Deconstructing Lottery Tickets: Zeros, Signs, and the Supermask

Hattie Zhou, Janice Lan, Rosanne Liu, Jason Yosinski

Uber

•

Hattie Zhou, Janice Lan, Rosanne Liu, Jason Yosinski

•16 min read•advanced•

--

•View Original

Neural NetworksSolid

Overview

The article explores the Lottery Ticket Hypothesis, which posits that within large neural networks, smaller subnetworks can be identified that perform comparably to the full network when trained independently. It discusses the mechanisms behind these subnetworks, introduces the concept of Supermasks, and evaluates different criteria for weight pruning to enhance performance.

What You'll Learn

1

How to identify and utilize Supermasks in neural networks

2

Why the initial weights of neural networks impact training outcomes

3

When to apply different weight masking criteria for optimal performance

Prerequisites & Requirements

Understanding of neural networks and weight pruning techniques

Key Questions Answered

What is the Lottery Ticket Hypothesis?

The Lottery Ticket Hypothesis suggests that within a large neural network, there exist smaller subnetworks, or 'lottery tickets', that can be trained to perform as well as the full network. This is achieved by pruning weights below a certain threshold and retraining the remaining weights from their initial values.

How do Supermasks improve neural network performance?

Supermasks are binary masks applied to neural networks that allow them to achieve better-than-chance accuracy without additional training. They are created based on specific criteria that select weights that have shown significant performance during training.

What criteria can be used for weight masking in neural networks?

The article discusses several criteria for weight masking, including the 'large final' criterion, which retains weights with large final magnitudes, and the 'magnitude increase' criterion, which keeps weights that have increased significantly during training. These criteria help in identifying effective subnetworks.

Why does reinitializing weights affect training performance?
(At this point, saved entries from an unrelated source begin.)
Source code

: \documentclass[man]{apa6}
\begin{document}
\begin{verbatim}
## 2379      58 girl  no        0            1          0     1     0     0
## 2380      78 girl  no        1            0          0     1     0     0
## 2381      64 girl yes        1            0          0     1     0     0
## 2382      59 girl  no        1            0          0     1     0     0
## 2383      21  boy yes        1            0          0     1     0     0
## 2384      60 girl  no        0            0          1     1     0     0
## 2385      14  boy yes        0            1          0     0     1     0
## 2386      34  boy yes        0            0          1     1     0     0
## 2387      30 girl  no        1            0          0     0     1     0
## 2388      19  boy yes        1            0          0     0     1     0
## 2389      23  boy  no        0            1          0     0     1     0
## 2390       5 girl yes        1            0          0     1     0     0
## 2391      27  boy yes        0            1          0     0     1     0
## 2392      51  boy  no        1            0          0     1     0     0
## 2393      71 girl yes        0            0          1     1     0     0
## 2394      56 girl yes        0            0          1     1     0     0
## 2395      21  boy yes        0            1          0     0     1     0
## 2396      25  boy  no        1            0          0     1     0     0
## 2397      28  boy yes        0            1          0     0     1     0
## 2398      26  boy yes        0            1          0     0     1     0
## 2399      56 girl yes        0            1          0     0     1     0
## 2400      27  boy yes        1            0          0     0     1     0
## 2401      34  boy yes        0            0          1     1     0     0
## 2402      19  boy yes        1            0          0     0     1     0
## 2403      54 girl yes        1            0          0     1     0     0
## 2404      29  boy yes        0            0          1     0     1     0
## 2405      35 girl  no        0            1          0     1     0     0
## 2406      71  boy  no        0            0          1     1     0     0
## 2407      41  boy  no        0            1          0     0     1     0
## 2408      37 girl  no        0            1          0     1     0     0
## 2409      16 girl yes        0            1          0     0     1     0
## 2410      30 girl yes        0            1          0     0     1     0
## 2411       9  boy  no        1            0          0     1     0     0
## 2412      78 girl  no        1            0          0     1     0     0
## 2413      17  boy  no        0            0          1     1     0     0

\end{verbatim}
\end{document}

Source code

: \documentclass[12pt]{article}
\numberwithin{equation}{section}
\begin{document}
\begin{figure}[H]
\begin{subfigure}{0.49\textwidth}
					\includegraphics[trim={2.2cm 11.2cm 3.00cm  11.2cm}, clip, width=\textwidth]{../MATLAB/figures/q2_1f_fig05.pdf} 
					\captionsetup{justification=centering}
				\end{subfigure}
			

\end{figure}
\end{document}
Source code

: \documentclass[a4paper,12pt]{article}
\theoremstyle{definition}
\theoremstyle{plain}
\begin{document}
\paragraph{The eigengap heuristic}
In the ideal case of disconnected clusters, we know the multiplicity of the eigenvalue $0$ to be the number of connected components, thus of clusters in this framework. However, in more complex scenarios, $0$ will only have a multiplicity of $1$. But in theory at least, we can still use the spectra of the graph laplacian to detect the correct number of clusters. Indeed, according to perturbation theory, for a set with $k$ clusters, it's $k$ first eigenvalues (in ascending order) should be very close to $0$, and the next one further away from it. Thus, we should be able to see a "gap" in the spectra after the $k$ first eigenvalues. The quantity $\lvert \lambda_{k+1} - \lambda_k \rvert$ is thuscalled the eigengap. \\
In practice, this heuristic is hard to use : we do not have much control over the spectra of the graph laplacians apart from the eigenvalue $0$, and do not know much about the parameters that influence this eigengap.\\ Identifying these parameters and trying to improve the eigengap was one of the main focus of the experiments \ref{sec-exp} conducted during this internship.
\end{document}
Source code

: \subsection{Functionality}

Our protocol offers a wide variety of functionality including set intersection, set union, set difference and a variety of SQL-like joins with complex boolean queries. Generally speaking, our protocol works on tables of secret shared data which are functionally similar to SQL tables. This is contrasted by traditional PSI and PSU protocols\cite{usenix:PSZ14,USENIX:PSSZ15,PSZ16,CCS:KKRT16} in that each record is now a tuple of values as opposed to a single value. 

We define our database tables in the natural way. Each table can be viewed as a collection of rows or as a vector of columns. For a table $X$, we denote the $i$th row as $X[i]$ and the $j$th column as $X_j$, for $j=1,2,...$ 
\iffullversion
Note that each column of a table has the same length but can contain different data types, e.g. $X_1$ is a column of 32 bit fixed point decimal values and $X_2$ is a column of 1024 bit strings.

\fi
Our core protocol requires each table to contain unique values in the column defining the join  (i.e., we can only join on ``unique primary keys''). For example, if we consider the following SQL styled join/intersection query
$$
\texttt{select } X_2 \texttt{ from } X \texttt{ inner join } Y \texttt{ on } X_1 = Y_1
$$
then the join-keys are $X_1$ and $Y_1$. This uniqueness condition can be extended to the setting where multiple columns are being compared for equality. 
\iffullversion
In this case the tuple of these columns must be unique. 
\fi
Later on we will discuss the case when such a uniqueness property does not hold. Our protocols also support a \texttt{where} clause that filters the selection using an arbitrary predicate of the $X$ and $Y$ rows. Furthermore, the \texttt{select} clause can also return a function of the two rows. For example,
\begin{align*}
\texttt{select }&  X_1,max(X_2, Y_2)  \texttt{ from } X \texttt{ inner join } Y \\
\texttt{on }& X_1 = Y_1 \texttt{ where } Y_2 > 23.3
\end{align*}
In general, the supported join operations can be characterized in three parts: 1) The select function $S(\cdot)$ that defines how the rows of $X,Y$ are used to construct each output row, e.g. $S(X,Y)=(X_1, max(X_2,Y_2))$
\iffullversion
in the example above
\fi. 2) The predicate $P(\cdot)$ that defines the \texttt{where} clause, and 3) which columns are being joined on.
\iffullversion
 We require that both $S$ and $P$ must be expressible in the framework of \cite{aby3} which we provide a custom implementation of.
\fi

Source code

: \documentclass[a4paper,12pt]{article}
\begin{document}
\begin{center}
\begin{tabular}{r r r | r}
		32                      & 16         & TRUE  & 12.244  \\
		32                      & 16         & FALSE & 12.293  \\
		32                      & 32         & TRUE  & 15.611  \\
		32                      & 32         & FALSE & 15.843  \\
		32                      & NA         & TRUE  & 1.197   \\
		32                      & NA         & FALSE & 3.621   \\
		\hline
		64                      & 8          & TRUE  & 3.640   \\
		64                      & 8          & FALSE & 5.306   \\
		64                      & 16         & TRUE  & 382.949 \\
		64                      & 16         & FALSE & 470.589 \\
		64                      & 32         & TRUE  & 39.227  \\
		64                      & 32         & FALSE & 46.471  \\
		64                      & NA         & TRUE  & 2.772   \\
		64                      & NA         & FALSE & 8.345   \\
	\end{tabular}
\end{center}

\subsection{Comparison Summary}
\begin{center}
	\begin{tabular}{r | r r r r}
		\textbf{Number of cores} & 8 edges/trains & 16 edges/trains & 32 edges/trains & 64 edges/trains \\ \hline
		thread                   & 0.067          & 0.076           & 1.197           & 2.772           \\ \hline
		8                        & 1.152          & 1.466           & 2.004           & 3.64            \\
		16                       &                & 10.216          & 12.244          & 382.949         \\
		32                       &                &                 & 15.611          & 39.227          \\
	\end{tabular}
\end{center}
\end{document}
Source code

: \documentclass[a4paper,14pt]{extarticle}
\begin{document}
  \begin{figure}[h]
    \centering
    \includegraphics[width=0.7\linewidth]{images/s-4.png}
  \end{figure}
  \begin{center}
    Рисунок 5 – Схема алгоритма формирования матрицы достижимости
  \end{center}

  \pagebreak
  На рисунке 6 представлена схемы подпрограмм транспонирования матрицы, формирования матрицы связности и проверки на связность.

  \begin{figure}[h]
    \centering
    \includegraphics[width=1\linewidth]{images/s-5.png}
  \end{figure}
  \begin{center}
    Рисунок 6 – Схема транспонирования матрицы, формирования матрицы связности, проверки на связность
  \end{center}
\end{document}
Reinitializing weights in Lottery Ticket networks can degrade performance because the specific initial configuration of weights is crucial for their training success. The coupling between the pruning mask and the initial weights is essential for maintaining the network's performance.

Key Statistics & Figures

Test accuracy on MNIST with Supermasks

80 percent

Achieved without any training by applying the 'large final, same sign' mask criterion.

Test accuracy on CIFAR-10 with Supermasks

24 percent

Also achieved without additional training using the same mask criterion.

Test accuracy on MNIST using a signed constant

86 percent

Achieved by applying the mask to a signed constant instead of the actual initial weights.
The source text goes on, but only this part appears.